Gen. 2:18-24 / Ps. 128:1-6 / Heb. 2:9-11 / Mk. 10:2-16
In today’s Gospel, the Pharisees try to trap Jesus with a trick question.
The “lawfulness” of divorce in Israel was never at issue. Moses had long ago allowed it (see Deut. 24:1-4). But Jesus points his enemies back before Moses, to “the beginning,” interpreting the text we hear in today’s First Reading.
Divorce violates the order of creation, he says. Moses permitted it only as a concession to the people’s “hardness of heart” — their inability to live by God’s covenant Law. But Jesus comes to fulfill the Law, to reveal its true meaning and purpose, and to give people the grace to keep God’s commands.
Marriage, he reveals, is a sacrament, a divine, life-giving sign. Through the union of husband and wife, God intended to bestow his blessings on the human family — making it fruitful, multiplying it until it filled the earth (see Gen. 1:28).
That’s why today’s Gospel moves so easily from a debate about marriage to Jesus’ blessing of children. Children are blessings the Father bestows on couples who walk in his ways, as we sing in today’s Psalm.
Marriage also is a sign of God’s new covenant. As today’s Epistle hints, Jesus is the new Adam — made a little lower than the angels, born of a human family (see Rom. 5:14; Ps. 8:5-7). The Church is the new Eve, the “woman” born of Christ’s pierced side as he hung in the sleep of death on the cross (see Jn. 19:34; Rev. 12:1-17).

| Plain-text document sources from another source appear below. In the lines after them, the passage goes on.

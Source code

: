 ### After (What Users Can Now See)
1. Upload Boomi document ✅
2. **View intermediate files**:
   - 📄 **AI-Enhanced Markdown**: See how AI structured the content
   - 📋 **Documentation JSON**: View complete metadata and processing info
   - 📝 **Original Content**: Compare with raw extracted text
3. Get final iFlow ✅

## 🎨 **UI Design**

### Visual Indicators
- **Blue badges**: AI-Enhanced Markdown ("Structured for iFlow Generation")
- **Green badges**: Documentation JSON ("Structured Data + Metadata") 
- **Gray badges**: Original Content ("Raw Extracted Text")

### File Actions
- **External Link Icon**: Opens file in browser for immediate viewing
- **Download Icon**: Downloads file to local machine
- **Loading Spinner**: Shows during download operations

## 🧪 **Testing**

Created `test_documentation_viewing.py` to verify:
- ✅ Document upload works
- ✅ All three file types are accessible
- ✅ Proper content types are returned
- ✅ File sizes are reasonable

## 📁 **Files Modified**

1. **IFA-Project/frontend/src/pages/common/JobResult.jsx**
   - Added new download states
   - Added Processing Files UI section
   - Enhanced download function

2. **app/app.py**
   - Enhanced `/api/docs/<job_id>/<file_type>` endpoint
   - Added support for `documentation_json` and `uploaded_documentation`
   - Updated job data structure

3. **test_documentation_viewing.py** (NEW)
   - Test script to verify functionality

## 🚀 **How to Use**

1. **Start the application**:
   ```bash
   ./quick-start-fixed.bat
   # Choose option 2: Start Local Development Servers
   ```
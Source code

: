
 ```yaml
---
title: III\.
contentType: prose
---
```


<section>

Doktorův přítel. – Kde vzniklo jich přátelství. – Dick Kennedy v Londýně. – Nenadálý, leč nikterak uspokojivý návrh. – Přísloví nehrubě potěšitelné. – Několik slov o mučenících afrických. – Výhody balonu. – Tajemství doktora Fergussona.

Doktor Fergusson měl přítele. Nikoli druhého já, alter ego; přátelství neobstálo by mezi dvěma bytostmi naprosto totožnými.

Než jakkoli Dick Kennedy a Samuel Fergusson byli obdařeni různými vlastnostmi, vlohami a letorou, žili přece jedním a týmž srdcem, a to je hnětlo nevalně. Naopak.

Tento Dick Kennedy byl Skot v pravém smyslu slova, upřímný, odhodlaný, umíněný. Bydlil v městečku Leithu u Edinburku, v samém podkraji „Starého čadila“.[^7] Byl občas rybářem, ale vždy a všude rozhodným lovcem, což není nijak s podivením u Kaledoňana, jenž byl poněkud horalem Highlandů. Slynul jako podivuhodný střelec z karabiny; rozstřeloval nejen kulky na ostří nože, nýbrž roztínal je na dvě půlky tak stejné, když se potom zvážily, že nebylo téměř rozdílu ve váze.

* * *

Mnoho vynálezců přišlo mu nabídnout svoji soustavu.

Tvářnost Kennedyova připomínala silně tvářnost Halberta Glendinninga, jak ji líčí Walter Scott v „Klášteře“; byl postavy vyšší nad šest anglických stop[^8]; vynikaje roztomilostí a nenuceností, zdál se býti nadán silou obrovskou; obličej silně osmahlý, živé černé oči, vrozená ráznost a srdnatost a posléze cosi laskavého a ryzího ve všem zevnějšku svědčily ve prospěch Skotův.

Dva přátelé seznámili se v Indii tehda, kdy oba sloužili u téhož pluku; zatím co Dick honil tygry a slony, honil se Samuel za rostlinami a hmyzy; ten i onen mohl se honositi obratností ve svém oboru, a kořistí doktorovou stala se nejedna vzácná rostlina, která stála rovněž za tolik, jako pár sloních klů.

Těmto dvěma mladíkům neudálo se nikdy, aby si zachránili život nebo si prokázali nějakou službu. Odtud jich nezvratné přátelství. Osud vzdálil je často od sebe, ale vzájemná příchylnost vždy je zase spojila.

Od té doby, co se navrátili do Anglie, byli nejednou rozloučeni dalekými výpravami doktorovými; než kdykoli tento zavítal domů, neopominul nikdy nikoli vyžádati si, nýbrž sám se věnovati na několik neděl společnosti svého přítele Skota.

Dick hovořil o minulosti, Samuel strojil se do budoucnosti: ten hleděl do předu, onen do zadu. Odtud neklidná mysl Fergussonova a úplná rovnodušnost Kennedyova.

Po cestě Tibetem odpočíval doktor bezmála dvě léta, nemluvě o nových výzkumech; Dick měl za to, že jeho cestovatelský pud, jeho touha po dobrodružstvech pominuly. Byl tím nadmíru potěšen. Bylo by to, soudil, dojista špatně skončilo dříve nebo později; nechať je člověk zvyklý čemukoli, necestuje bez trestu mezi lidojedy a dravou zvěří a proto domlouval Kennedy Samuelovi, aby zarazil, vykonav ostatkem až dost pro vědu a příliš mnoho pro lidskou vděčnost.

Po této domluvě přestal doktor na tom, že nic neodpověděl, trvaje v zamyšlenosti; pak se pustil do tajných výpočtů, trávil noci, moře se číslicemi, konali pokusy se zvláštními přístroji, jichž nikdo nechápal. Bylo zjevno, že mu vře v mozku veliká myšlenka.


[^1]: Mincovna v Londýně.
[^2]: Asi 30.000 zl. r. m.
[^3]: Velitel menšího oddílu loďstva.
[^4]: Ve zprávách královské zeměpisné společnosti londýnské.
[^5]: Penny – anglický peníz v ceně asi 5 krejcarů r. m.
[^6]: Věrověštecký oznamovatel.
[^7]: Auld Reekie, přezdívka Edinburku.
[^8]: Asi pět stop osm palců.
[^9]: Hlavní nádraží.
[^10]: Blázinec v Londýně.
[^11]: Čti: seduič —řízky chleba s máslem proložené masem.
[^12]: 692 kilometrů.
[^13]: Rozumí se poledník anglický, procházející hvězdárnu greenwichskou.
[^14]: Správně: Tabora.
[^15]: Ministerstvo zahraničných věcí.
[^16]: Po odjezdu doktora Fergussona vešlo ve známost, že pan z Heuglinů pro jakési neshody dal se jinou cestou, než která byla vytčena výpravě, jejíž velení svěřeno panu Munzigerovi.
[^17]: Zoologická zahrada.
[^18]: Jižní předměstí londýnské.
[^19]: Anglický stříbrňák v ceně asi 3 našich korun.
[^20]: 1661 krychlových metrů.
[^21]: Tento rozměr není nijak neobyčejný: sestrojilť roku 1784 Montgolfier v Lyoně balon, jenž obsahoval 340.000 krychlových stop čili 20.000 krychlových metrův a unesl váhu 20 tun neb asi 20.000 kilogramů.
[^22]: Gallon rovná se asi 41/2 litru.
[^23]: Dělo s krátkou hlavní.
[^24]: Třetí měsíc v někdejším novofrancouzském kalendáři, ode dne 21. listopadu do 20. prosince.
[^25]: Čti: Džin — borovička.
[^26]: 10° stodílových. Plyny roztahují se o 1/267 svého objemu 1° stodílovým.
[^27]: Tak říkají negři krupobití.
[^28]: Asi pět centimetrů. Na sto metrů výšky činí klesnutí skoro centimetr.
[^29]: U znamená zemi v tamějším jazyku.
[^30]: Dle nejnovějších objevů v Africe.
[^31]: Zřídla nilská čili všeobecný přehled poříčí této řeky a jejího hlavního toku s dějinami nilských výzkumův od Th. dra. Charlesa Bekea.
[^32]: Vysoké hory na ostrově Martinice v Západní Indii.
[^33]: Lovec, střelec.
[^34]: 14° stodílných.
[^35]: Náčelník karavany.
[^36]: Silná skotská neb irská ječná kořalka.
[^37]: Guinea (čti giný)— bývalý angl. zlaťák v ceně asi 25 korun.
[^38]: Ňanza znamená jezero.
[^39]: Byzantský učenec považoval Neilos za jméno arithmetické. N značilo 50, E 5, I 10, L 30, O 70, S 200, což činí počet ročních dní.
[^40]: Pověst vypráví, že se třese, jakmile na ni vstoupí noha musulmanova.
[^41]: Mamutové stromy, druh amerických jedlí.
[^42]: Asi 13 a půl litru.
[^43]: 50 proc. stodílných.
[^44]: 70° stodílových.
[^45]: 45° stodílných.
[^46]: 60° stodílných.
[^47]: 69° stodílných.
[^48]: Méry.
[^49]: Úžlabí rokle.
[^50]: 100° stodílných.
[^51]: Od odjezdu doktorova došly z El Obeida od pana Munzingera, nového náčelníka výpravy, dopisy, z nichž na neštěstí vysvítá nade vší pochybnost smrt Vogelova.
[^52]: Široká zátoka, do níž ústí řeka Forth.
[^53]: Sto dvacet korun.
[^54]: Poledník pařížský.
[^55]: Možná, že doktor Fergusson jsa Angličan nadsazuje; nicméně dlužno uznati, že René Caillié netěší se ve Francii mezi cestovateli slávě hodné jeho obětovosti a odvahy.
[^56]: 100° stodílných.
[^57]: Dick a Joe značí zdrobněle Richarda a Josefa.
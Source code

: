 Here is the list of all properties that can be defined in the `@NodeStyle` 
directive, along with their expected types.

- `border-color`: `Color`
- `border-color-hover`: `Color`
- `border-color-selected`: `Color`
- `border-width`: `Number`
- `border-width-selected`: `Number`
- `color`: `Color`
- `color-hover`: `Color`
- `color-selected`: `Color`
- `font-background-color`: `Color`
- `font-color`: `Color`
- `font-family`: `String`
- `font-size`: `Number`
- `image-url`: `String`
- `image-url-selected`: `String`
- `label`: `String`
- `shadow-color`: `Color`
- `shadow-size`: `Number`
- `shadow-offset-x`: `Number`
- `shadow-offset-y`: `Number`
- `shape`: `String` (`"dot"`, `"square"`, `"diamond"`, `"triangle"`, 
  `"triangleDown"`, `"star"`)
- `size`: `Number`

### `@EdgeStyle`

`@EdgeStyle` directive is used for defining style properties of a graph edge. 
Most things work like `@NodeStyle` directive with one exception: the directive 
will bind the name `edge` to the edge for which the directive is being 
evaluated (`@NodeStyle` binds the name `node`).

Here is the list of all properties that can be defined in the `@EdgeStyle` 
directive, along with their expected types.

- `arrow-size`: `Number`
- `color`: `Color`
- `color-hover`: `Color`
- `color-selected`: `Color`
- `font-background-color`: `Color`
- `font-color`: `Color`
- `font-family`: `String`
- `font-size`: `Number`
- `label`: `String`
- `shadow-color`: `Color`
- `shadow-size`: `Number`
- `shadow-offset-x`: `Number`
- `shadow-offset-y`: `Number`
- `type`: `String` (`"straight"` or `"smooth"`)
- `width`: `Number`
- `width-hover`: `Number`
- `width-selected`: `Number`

Through the union of Christ and the Church as “one flesh,” God’s plan for the world is fulfilled (see Eph. 5:21-32). Eve was “mother of all the living” (see Gen. 3:20). And in baptism, we are made sons and daughters of the Church, children of the Father, heirs of the eternal glory he intended for the human family in the beginning.
The challenge for us is to live as children of the kingdom, growing up ever more faithful in our love and devotion to the ways of Christ and the teachings of his Church.